◆ **Exercise goal**
Every entry below should be reproduced exactly; no picture is to be included.

◆ **Available records**
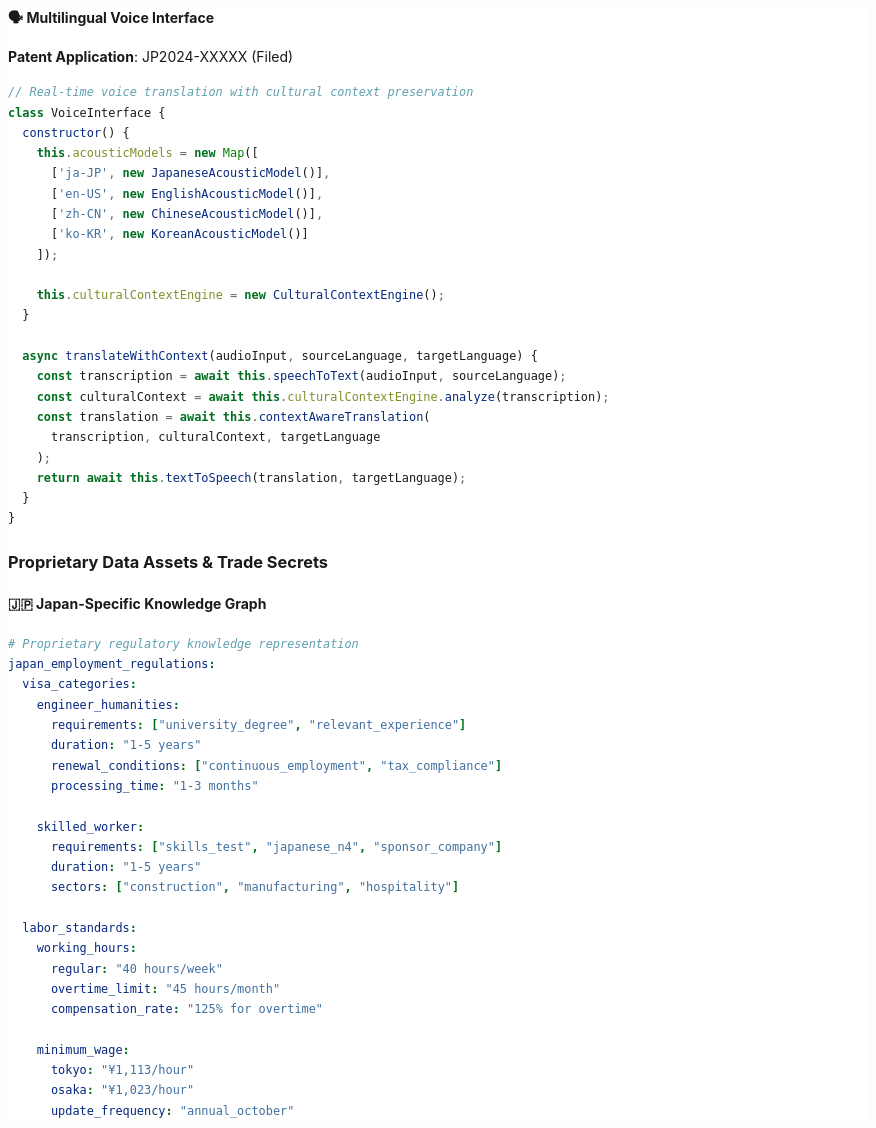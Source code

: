 #### 🗣️ Multilingual Voice Interface
**Patent Application**: JP2024-XXXXX (Filed)
```javascript
// Real-time voice translation with cultural context preservation
class VoiceInterface {
  constructor() {
    this.acousticModels = new Map([
      ['ja-JP', new JapaneseAcousticModel()],
      ['en-US', new EnglishAcousticModel()],
      ['zh-CN', new ChineseAcousticModel()],
      ['ko-KR', new KoreanAcousticModel()]
    ]);
    
    this.culturalContextEngine = new CulturalContextEngine();
  }
  
  async translateWithContext(audioInput, sourceLanguage, targetLanguage) {
    const transcription = await this.speechToText(audioInput, sourceLanguage);
    const culturalContext = await this.culturalContextEngine.analyze(transcription);
    const translation = await this.contextAwareTranslation(
      transcription, culturalContext, targetLanguage
    );
    return await this.textToSpeech(translation, targetLanguage);
  }
}
```

### Proprietary Data Assets & Trade Secrets

#### 🇯🇵 Japan-Specific Knowledge Graph
```yaml
# Proprietary regulatory knowledge representation
japan_employment_regulations:
  visa_categories:
    engineer_humanities:
      requirements: ["university_degree", "relevant_experience"]
      duration: "1-5 years"
      renewal_conditions: ["continuous_employment", "tax_compliance"]
      processing_time: "1-3 months"
    
    skilled_worker:
      requirements: ["skills_test", "japanese_n4", "sponsor_company"]
      duration: "1-5 years"
      sectors: ["construction", "manufacturing", "hospitality"]
      
  labor_standards:
    working_hours:
      regular: "40 hours/week"
      overtime_limit: "45 hours/month"
      compensation_rate: "125% for overtime"
    
    minimum_wage:
      tokyo: "¥1,113/hour"
      osaka: "¥1,023/hour"
      update_frequency: "annual_october"
```
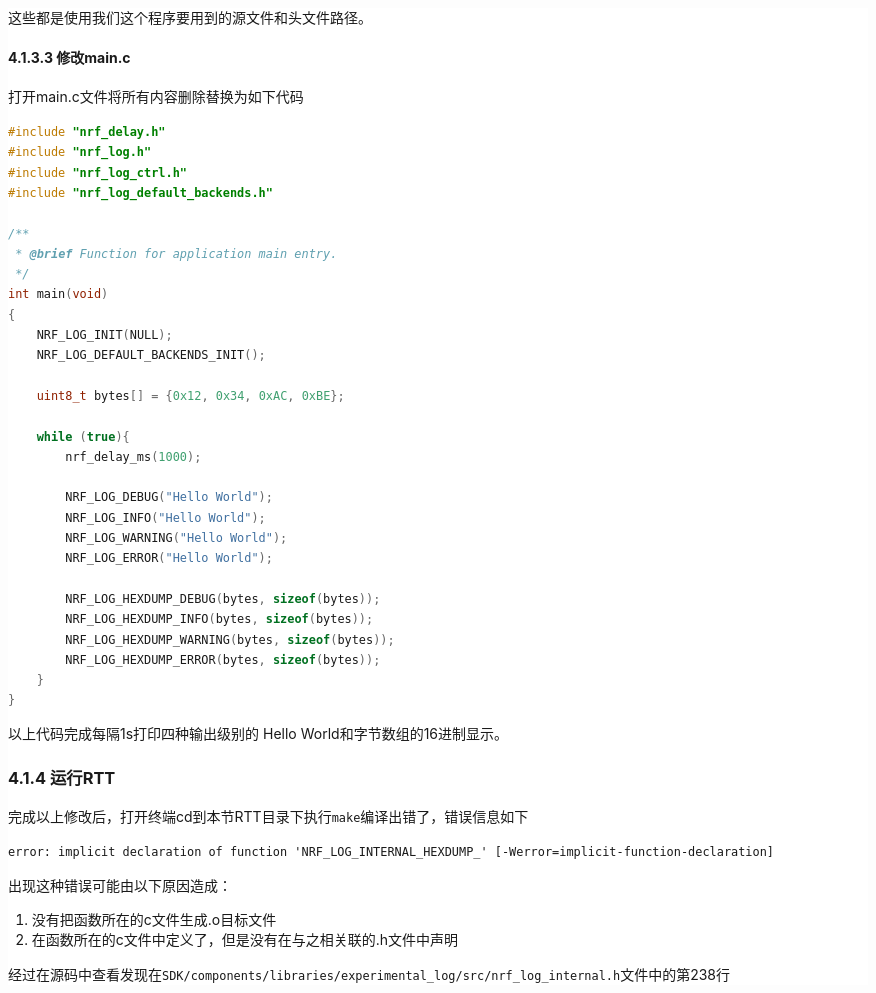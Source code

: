 这些都是使用我们这个程序要用到的源文件和头文件路径。

#### 4.1.3.3 修改main.c

打开main.c文件将所有内容删除替换为如下代码

```c
#include "nrf_delay.h"
#include "nrf_log.h"
#include "nrf_log_ctrl.h"
#include "nrf_log_default_backends.h"

/**
 * @brief Function for application main entry.
 */
int main(void)
{
    NRF_LOG_INIT(NULL);
    NRF_LOG_DEFAULT_BACKENDS_INIT();

    uint8_t bytes[] = {0x12, 0x34, 0xAC, 0xBE};

    while (true){
        nrf_delay_ms(1000);

        NRF_LOG_DEBUG("Hello World");
        NRF_LOG_INFO("Hello World");
        NRF_LOG_WARNING("Hello World");
        NRF_LOG_ERROR("Hello World");

        NRF_LOG_HEXDUMP_DEBUG(bytes, sizeof(bytes));
        NRF_LOG_HEXDUMP_INFO(bytes, sizeof(bytes));
        NRF_LOG_HEXDUMP_WARNING(bytes, sizeof(bytes));
        NRF_LOG_HEXDUMP_ERROR(bytes, sizeof(bytes));
    }
}
```

以上代码完成每隔1s打印四种输出级别的 Hello World和字节数组的16进制显示。

### 4.1.4 运行RTT

完成以上修改后，打开终端cd到本节RTT目录下执行`make`编译出错了，错误信息如下

```
error: implicit declaration of function 'NRF_LOG_INTERNAL_HEXDUMP_' [-Werror=implicit-function-declaration]
```

出现这种错误可能由以下原因造成：

1. 没有把函数所在的c文件生成.o目标文件
2. 在函数所在的c文件中定义了，但是没有在与之相关联的.h文件中声明

经过在源码中查看发现在`SDK/components/libraries/experimental_log/src/nrf_log_internal.h`文件中的第238行
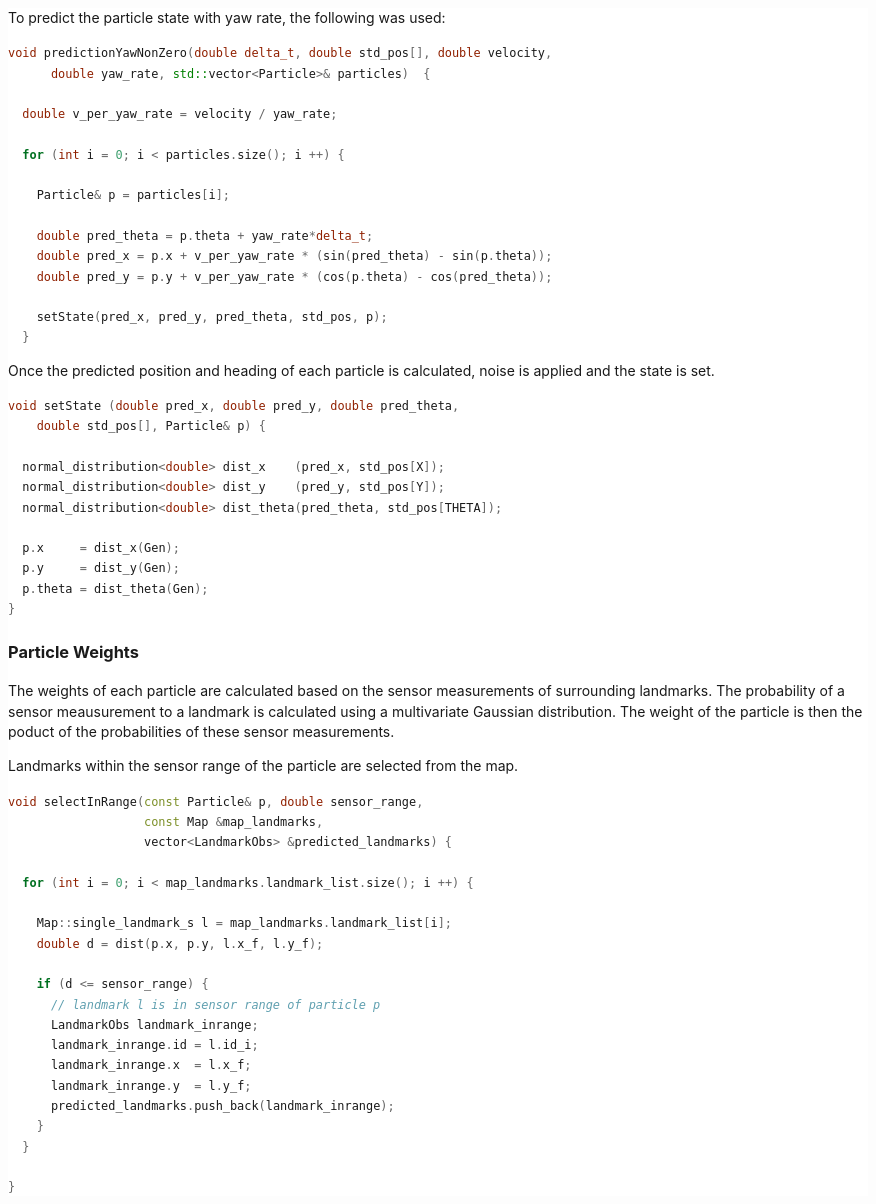 To predict the particle state with yaw rate, the following was used:

```cpp
void predictionYawNonZero(double delta_t, double std_pos[], double velocity, 
      double yaw_rate, std::vector<Particle>& particles)  {
        
  double v_per_yaw_rate = velocity / yaw_rate;
  
  for (int i = 0; i < particles.size(); i ++) {

    Particle& p = particles[i];
    
    double pred_theta = p.theta + yaw_rate*delta_t;
    double pred_x = p.x + v_per_yaw_rate * (sin(pred_theta) - sin(p.theta));
    double pred_y = p.y + v_per_yaw_rate * (cos(p.theta) - cos(pred_theta));
    
    setState(pred_x, pred_y, pred_theta, std_pos, p);
  }
```

Once the predicted position and heading of each particle is calculated, noise is applied and the state is set.

```cpp
void setState (double pred_x, double pred_y, double pred_theta, 
    double std_pos[], Particle& p) {
  
  normal_distribution<double> dist_x    (pred_x, std_pos[X]);
  normal_distribution<double> dist_y    (pred_y, std_pos[Y]);
  normal_distribution<double> dist_theta(pred_theta, std_pos[THETA]);
  
  p.x     = dist_x(Gen);
  p.y     = dist_y(Gen);
  p.theta = dist_theta(Gen);
}
```

### Particle Weights

The weights of each particle are calculated based on the sensor measurements of surrounding landmarks. The probability of a sensor meausurement to a landmark is calculated using a multivariate Gaussian distribution. The weight of the particle is then the poduct of the probabilities of these sensor measurements.

Landmarks within the sensor range of the particle are selected from the map.

```cpp
void selectInRange(const Particle& p, double sensor_range, 
                   const Map &map_landmarks, 
                   vector<LandmarkObs> &predicted_landmarks) {
  
  for (int i = 0; i < map_landmarks.landmark_list.size(); i ++) {
    
    Map::single_landmark_s l = map_landmarks.landmark_list[i];
    double d = dist(p.x, p.y, l.x_f, l.y_f);
    
    if (d <= sensor_range) {
      // landmark l is in sensor range of particle p
      LandmarkObs landmark_inrange;
      landmark_inrange.id = l.id_i;
      landmark_inrange.x  = l.x_f;
      landmark_inrange.y  = l.y_f;
      predicted_landmarks.push_back(landmark_inrange);
    }
  }
  
}
```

◆ **Answer space**
Source code

: #### 🗣️ Multilingual Voice Interface
**Patent Application**: JP2024-XXXXX (Filed)
```javascript
// Real-time voice translation with cultural context preservation
class VoiceInterface {
  constructor() {
    this.acousticModels = new Map([
      ['ja-JP', new JapaneseAcousticModel()],
      ['en-US', new EnglishAcousticModel()],
      ['zh-CN', new ChineseAcousticModel()],
      ['ko-KR', new KoreanAcousticModel()]
    ]);
    
    this.culturalContextEngine = new CulturalContextEngine();
  }
  
  async translateWithContext(audioInput, sourceLanguage, targetLanguage) {
    const transcription = await this.speechToText(audioInput, sourceLanguage);
    const culturalContext = await this.culturalContextEngine.analyze(transcription);
    const translation = await this.contextAwareTranslation(
      transcription, culturalContext, targetLanguage
    );
    return await this.textToSpeech(translation, targetLanguage);
  }
}
```

### Proprietary Data Assets & Trade Secrets

#### 🇯🇵 Japan-Specific Knowledge Graph
```yaml
# Proprietary regulatory knowledge representation
japan_employment_regulations:
  visa_categories:
    engineer_humanities:
      requirements: ["university_degree", "relevant_experience"]
      duration: "1-5 years"
      renewal_conditions: ["continuous_employment", "tax_compliance"]
      processing_time: "1-3 months"
    
    skilled_worker:
      requirements: ["skills_test", "japanese_n4", "sponsor_company"]
      duration: "1-5 years"
      sectors: ["construction", "manufacturing", "hospitality"]
      
  labor_standards:
    working_hours:
      regular: "40 hours/week"
      overtime_limit: "45 hours/month"
      compensation_rate: "125% for overtime"
    
    minimum_wage:
      tokyo: "¥1,113/hour"
      osaka: "¥1,023/hour"
      update_frequency: "annual_october"
```
Source code

: 这些都是使用我们这个程序要用到的源文件和头文件路径。

#### 4.1.3.3 修改main.c

打开main.c文件将所有内容删除替换为如下代码

```c
#include "nrf_delay.h"
#include "nrf_log.h"
#include "nrf_log_ctrl.h"
#include "nrf_log_default_backends.h"

/**
 * @brief Function for application main entry.
 */
int main(void)
{
    NRF_LOG_INIT(NULL);
    NRF_LOG_DEFAULT_BACKENDS_INIT();

    uint8_t bytes[] = {0x12, 0x34, 0xAC, 0xBE};

    while (true){
        nrf_delay_ms(1000);

        NRF_LOG_DEBUG("Hello World");
        NRF_LOG_INFO("Hello World");
        NRF_LOG_WARNING("Hello World");
        NRF_LOG_ERROR("Hello World");

        NRF_LOG_HEXDUMP_DEBUG(bytes, sizeof(bytes));
        NRF_LOG_HEXDUMP_INFO(bytes, sizeof(bytes));
        NRF_LOG_HEXDUMP_WARNING(bytes, sizeof(bytes));
        NRF_LOG_HEXDUMP_ERROR(bytes, sizeof(bytes));
    }
}
```

以上代码完成每隔1s打印四种输出级别的 Hello World和字节数组的16进制显示。

### 4.1.4 运行RTT

完成以上修改后，打开终端cd到本节RTT目录下执行`make`编译出错了，错误信息如下

```
error: implicit declaration of function 'NRF_LOG_INTERNAL_HEXDUMP_' [-Werror=implicit-function-declaration]
```

出现这种错误可能由以下原因造成：

1. 没有把函数所在的c文件生成.o目标文件
2. 在函数所在的c文件中定义了，但是没有在与之相关联的.h文件中声明

经过在源码中查看发现在`SDK/components/libraries/experimental_log/src/nrf_log_internal.h`文件中的第238行
 To predict the particle state with yaw rate, the following was used:

```cpp
void predictionYawNonZero(double delta_t, double std_pos[], double velocity, 
      double yaw_rate, std::vector<Particle>& particles)  {
        
  double v_per_yaw_rate = velocity / yaw_rate;
  
  for (int i = 0; i < particles.size(); i ++) {

    Particle& p = particles[i];
    
    double pred_theta = p.theta + yaw_rate*delta_t;
    double pred_x = p.x + v_per_yaw_rate * (sin(pred_theta) - sin(p.theta));
    double pred_y = p.y + v_per_yaw_rate * (cos(p.theta) - cos(pred_theta));
    
    setState(pred_x, pred_y, pred_theta, std_pos, p);
  }
```

Once the predicted position and heading of each particle is calculated, noise is applied and the state is set.

```cpp
void setState (double pred_x, double pred_y, double pred_theta, 
    double std_pos[], Particle& p) {
  
  normal_distribution<double> dist_x    (pred_x, std_pos[X]);
  normal_distribution<double> dist_y    (pred_y, std_pos[Y]);
  normal_distribution<double> dist_theta(pred_theta, std_pos[THETA]);
  
  p.x     = dist_x(Gen);
  p.y     = dist_y(Gen);
  p.theta = dist_theta(Gen);
}
```

### Particle Weights

The weights of each particle are calculated based on the sensor measurements of surrounding landmarks. The probability of a sensor meausurement to a landmark is calculated using a multivariate Gaussian distribution. The weight of the particle is then the poduct of the probabilities of these sensor measurements.

Landmarks within the sensor range of the particle are selected from the map.

```cpp
void selectInRange(const Particle& p, double sensor_range, 
                   const Map &map_landmarks, 
                   vector<LandmarkObs> &predicted_landmarks) {
  
  for (int i = 0; i < map_landmarks.landmark_list.size(); i ++) {
    
    Map::single_landmark_s l = map_landmarks.landmark_list[i];
    double d = dist(p.x, p.y, l.x_f, l.y_f);
    
    if (d <= sensor_range) {
      // landmark l is in sensor range of particle p
      LandmarkObs landmark_inrange;
      landmark_inrange.id = l.id_i;
      landmark_inrange.x  = l.x_f;
      landmark_inrange.y  = l.y_f;
      predicted_landmarks.push_back(landmark_inrange);
    }
  }
  
}
```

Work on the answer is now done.